Nel 1981, quando Luciana e Stefano arrivano a New York, Manhattan è un’isola per buona parte violenta e inaccessibile, Downtown è il regno di spacciatori e prostitute, l’Alphabet City un crocevia dal quale è consigliabile stare alla larga se si tiene alla propria pelle. La gentrificazione e la tolleranza zero di Rudolph Giuliani arriveranno nel giro di qualche anno e Manhattan subirà un profondo intervento di chirurgia plastica, ma nel 1981 la vita in città è rumorosa, sporca e molto pericolosa; nei locali dei bianchi ci si dimena con le sezioni ritmiche pulsanti dei gruppi post-punk, mentre dalle strade dei quartieri neri si diffonde il verbo del rap; sempre dalla strada arriva il talento di giovani artisti come Jean-Michel Basquiat e Keith Haring, destinati a celebrare la vita e a morire giovanissimi inseguendo sogni e metropolitane, droghe e graffiti.

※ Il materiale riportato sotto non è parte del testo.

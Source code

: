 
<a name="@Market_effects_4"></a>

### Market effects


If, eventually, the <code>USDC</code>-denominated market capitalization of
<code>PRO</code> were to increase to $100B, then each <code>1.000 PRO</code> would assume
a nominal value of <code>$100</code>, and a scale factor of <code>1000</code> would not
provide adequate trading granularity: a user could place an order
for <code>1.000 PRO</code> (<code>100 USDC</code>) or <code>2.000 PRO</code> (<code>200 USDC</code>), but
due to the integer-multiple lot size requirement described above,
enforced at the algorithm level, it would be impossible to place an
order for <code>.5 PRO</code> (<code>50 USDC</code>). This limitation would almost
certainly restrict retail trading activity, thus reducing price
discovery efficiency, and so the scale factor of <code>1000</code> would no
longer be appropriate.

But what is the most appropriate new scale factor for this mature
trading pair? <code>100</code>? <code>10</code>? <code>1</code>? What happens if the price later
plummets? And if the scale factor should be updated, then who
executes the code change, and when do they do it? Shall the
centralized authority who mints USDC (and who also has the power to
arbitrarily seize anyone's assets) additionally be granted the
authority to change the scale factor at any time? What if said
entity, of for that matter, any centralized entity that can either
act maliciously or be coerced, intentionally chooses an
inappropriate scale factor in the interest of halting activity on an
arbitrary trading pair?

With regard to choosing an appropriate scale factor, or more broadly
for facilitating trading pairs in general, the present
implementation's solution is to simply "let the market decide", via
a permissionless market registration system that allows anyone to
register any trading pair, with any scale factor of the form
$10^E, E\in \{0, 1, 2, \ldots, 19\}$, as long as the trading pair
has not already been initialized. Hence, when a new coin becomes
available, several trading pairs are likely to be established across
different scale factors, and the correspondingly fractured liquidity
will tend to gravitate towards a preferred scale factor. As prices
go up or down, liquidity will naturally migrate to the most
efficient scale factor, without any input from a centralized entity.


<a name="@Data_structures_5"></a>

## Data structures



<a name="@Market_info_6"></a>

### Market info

“Eravamo dei provinciali, arrivati dai confini dell’impero, giovani, inesperti, entusiasti, tutto ci sembrava più grande, più libero, più possibile”. Luciana e Stefano non sono convinti di voler rimanere ma più il tempo passa, più diventano abili nel trovare espedienti per (soprav)vivere con pochi soldi, in abitazioni rimediate all’ultimo momento, anche in condizioni di estremo disagio, e più si innamorano della città che non dorme mai. Con un tono delicato, il racconto procede attraverso aneddoti, incontri, pagine di diario, senza mai dimenticare il sorriso, la passione e l’amore, ciò che lega in modo indissolubile Luciana e Stefano, che presto iniziano ad essere soprannominati “la coppia” per l’abitudine di presentarsi sempre in due, qualsiasi sia l’occasione. “You are such a team”, dice loro Richard Gere, dopo una riuscitissima intervista one on one, mezzora con Luciana per L’Europeo e mezzora con Stefano per Il Messaggero. Perché in men che non si dica sono diventati giornalisti, corrispondenti, perché chi ha la voglia e la tenacia di realizzare il proprio sogno a New York negli anni ottanta può trovare il migliore dei milieu possibili. Raccontano l’America e l’America li adotta, hanno due figli e attraverso di loro imparano un nuovo modello educativo, una rieducazione americana che è, nelle parole di Stefano, “una rieducazione culturale, spontanea e inarrestabile, che ha toccato un po’ tutti i campi dell’etica ridando vigore e spina dorsale di stampo calvinista alla nostra sgusciante morale cattolica, pronta a qualsiasi compromesso”.